Draft technical appendix. This document is the implementation-facing companion to the Copilot Concierge scope study. Signatures, scopes, and schemas shown here are the design contract for Phase 1 build starting the week of April 27, 2026. The surface-facing narrative is in the scope study.
Daniel Lepel | M365 & Azure Architect
Copilot Concierge: Technical Appendix
The implementation contract behind the scope study: scopes, tools, schemas, prompts.
The scope study is the product. This document is the build. Every tool signature, every Graph permission, every Dataverse table, every JSON schema the Phase 1 implementation needs to stand up a working single-tenant demo. Written for the technical interviewer, the tenant admin reviewing consent, and the developer on the other side of the handoff. No marketing narrative. No em-dashes. Just the contract.
Companion document
Phase 1 implementation scope
Runtime: Azure AI Foundry | Python 3.11
Surface: Copilot Studio agent
Appendix A | Graph API scopes
Least-privilege permission set, staged by phase.
Phase 1 requests the minimum. Each later phase adds only what it needs.

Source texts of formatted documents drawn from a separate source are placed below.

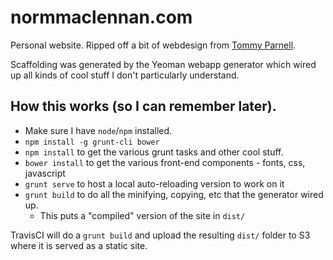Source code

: # normmaclennan.com

Personal website. Ripped off a bit of webdesign from [Tommy Parnell](http://tommys.space).

Scaffolding was generated by the Yeoman webapp generator which wired up all kinds of cool stuff I don't particularly understand.

## How this works (so I can remember later).

* Make sure I have `node`/`npm` installed.
* `npm install -g grunt-cli bower`
* `npm install` to get the various grunt tasks and other cool stuff.
* `bower install` to get the various front-end components - fonts, css, javascript
* `grunt serve` to host a local auto-reloading version to work on it
* `grunt build` to do all the minifying, copying, etc that the generator wired up.
    * This puts a "compiled" version of the site in `dist/`

TravisCI will do a `grunt build` and upload the resulting `dist/` folder to S3 where
it is served as a static site.
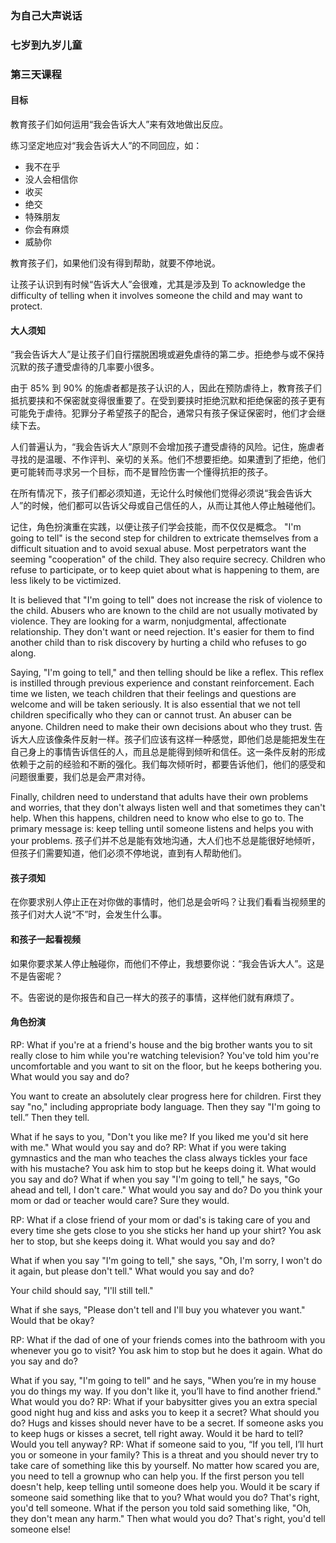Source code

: ### 为自己大声说话

### 七岁到九岁儿童

### 第三天课程

#### 目标

教育孩子们如何运用“我会告诉大人”来有效地做出反应。

练习坚定地应对“我会告诉大人”的不同回应，如：

* 我不在乎
* 没人会相信你
* 收买
* 绝交
* 特殊朋友
* 你会有麻烦
* 威胁你

教育孩子们，如果他们没有得到帮助，就要不停地说。

让孩子认识到有时候“告诉大人”会很难，尤其是涉及到
To acknowledge the difficulty of telling when it involves someone the child and may want to protect.

#### 大人须知

“我会告诉大人”是让孩子们自行摆脱困境或避免虐待的第二步。拒绝参与或不保持沉默的孩子遭受虐待的几率要小很多。

由于 85% 到 90% 的施虐者都是孩子认识的人，因此在预防虐待上，教育孩子们抵抗要挟和不保密就变得很重要了。在受到要挟时拒绝沉默和拒绝保密的孩子更有可能免于虐待。犯罪分子希望孩子的配合，通常只有孩子保证保密时，他们才会继续下去。

人们普遍认为，“我会告诉大人”原则不会增加孩子遭受虐待的风险。记住，施虐者寻找的是温暖、不作评判、亲切的关系。他们不想要拒绝。如果遭到了拒绝，他们更可能转而寻求另一个目标，而不是冒险伤害一个懂得抗拒的孩子。

在所有情况下，孩子们都必须知道，无论什么时候他们觉得必须说“我会告诉大人”的时候，他们都可以告诉父母或自己信任的人，从而让其他人停止触碰他们。

记住，角色扮演重在实践，以便让孩子们学会技能，而不仅仅是概念。
"I'm going to tell" is the second step for children to extricate themselves from a difficult situation and to avoid sexual abuse. Most perpetrators want the seeming "cooperation" of the child. They also require secrecy. Children who refuse to participate, or to keep quiet about what is happening to them, are less likely to be victimized.

It is believed that "I'm going to tell" does not increase the risk of violence to the child. Abusers who are known to the child are not usually motivated by violence. They are looking for a warm, nonjudgmental, affectionate relationship. They don't want or need rejection. It's easier for them to find another child than to risk discovery by hurting a child who refuses to go along.

Saying, "I'm going to tell," and then telling should be like a reflex. This reflex is instilled through previous experience and constant reinforcement. Each time we listen, we teach children that their feelings and questions are welcome and will be taken seriously. It is also essential that we not tell children specifically who they can or cannot trust. An abuser can be anyone. Children need to make their own decisions about     who they trust.
告诉大人应该像条件反射一样。孩子们应该有这样一种感觉，即他们总是能把发生在自己身上的事情告诉信任的人，而且总是能得到倾听和信任。这一条件反射的形成依赖于之前的经验和不断的强化。我们每次倾听时，都要告诉他们，他们的感受和问题很重要，我们总是会严肃对待。

Finally, children need to understand that adults have their own problems and worries, that they don't always listen well and that sometimes they can't help. When this happens, children need to know who else to go to. The primary message is: keep telling until someone listens and helps you with your problems.
孩子们并不总是能有效地沟通，大人们也不总是能很好地倾听，但孩子们需要知道，他们必须不停地说，直到有人帮助他们。

#### 孩子须知

在你要求别人停止正在对你做的事情时，他们总是会听吗？让我们看看当视频里的孩子们对大人说“不”时，会发生什么事。

#### 和孩子一起看视频

如果你要求某人停止触碰你，而他们不停止，我想要你说：“我会告诉大人”。这是不是告密呢？

不。告密说的是你报告和自己一样大的孩子的事情，这样他们就有麻烦了。

#### 角色扮演

RP:   What if you're at a friend's house and the big brother wants you to sit really close to him while you're watching television? You've told him you're uncomfortable and you want to sit on the floor, but he keeps bothering you.  What would you say and do?

You want to create an absolutely clear progress here for children. First they say "no," including appropriate body language. Then they say "I'm going to tell.”  Then they tell.

What if he says to you, "Don't you like me? If you liked me you'd sit here with me."  What would you  say and do?
RP:   What if you were taking gymnastics and the man who teaches the class always tickles your face with his mustache?  You ask him to stop but he keeps doing it. What would you say and do?
What if when you say "I'm going to tell," he says, "Go ahead and tell, I don't care."  What would you say and do?  Do you think your mom or dad or teacher would care? Sure they would.

RP:   What if a close friend of your mom or dad's is taking care of you and every time she gets close to you she sticks her hand up your shirt? You ask her to stop, but she keeps doing it. What would you say and do?

What if when you say "I'm going to tell," she says, "Oh, I'm sorry, I won't do it again, but please don't tell." What would you say and do?

Your child should say, "I'll still tell."

What if she says, "Please don't tell and I'll buy you whatever you want."  Would that be okay?


RP:   What if the dad of one of your friends comes into the bathroom with you whenever you go to visit?  You ask him to stop but he does it again. What do you say and do?

What if you say, "I'm going to tell" and he says, "When you’re in my house you do things my way. If you don't like it, you’ll have to find another friend." What would you do?
RP:   What if your babysitter gives you an extra special good night hug and kiss and asks you to keep it a secret?  What should you do?
Hugs and kisses should never have to be a secret. If someone asks you to keep hugs or kisses a secret, tell right away.
Would it be hard to tell?
Would you tell anyway?
RP:   What if someone said to you, “If you tell, I’ll hurt you or someone in your family?
This is a threat and you should never try to take care of something like this by yourself. No matter how scared you are, you need to tell a grownup who can help you. If the first person you tell doesn't help, keep telling until someone does help you.
Would it be scary if someone said something like that to you? 
What would you do?   That's right, you'd tell someone.
What if the person you told said something like, "Oh, they don't mean any harm."  Then what would you do?
That's right, you'd tell someone else!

Every scope below is a delegated permission on the signed-in user. No application-level Graph permissions are requested in the single-tenant demo. Delegated scopes are easier for a tenant admin to reason about during consent, and they keep the blast radius bounded to the operator's own mailbox and chats. Application scopes become relevant in the multi-tenant packaging work, which is out of scope for this document.
Mail.ReadWrite
Phase 1
Read mail for classification. Stage drafts. Move to Noise folder on auto-archive. The minimum required scope for the Outlook triage pipeline.
Mail.Send
Phase 1
Auto-send for categories where the user opted in. Gated by the per-category toggle plus sender override plus confidence threshold. Never invoked when the toggle is off.
MailboxSettings.Read
Phase 1
Read the user's timezone, working hours, and automatic-reply state. Feeds the calendar-adjacency classifier feature and suppresses drafts when the user is out of office.
Calendars.Read
Phase 1
Read the next 48 hours of calendar events. Used as a feature in the classifier: a sender named in a meeting starting within two hours escalates the category.
User.Read
Phase 1
Read the signed-in user's basic profile. Populates the settings page header and ties audit rows to the correct user identity.
Chat.ReadWrite
Phase 2
Read Teams one-on-one chats and at-mentions for the unified triage queue. Stage draft replies in the same chat. No channel write access under this scope.
ChannelMessage.Read.All
Phase 3
Read-only across followed channels for the morning digest and on-demand summaries. Intentionally scoped without a matching write permission. Channels stay read-only by design.
Tasks.ReadWrite
Phase 4
Create and update Microsoft To-Do tasks extracted from Outlook mail, Teams chats, and at-mentions. Write-back is required; no broader task-list permission is requested.
Files.ReadWrite.AppFolder
Phase 1
Read and write the voice profile JSON in the agent's app folder in the user's OneDrive. Limited to the app folder only; no broader OneDrive access requested.
Consent posture
All scopes above are delegated and request admin consent at tenant enrollment. Mail.Send is flagged for the admin review because it permits programmatic sending; the agent never sends without the per-category toggle explicitly on. ChannelMessage.Read.All is the broadest scope and is deferred to Phase 3 so Phase 1 and Phase 2 can ship with a narrower permission set.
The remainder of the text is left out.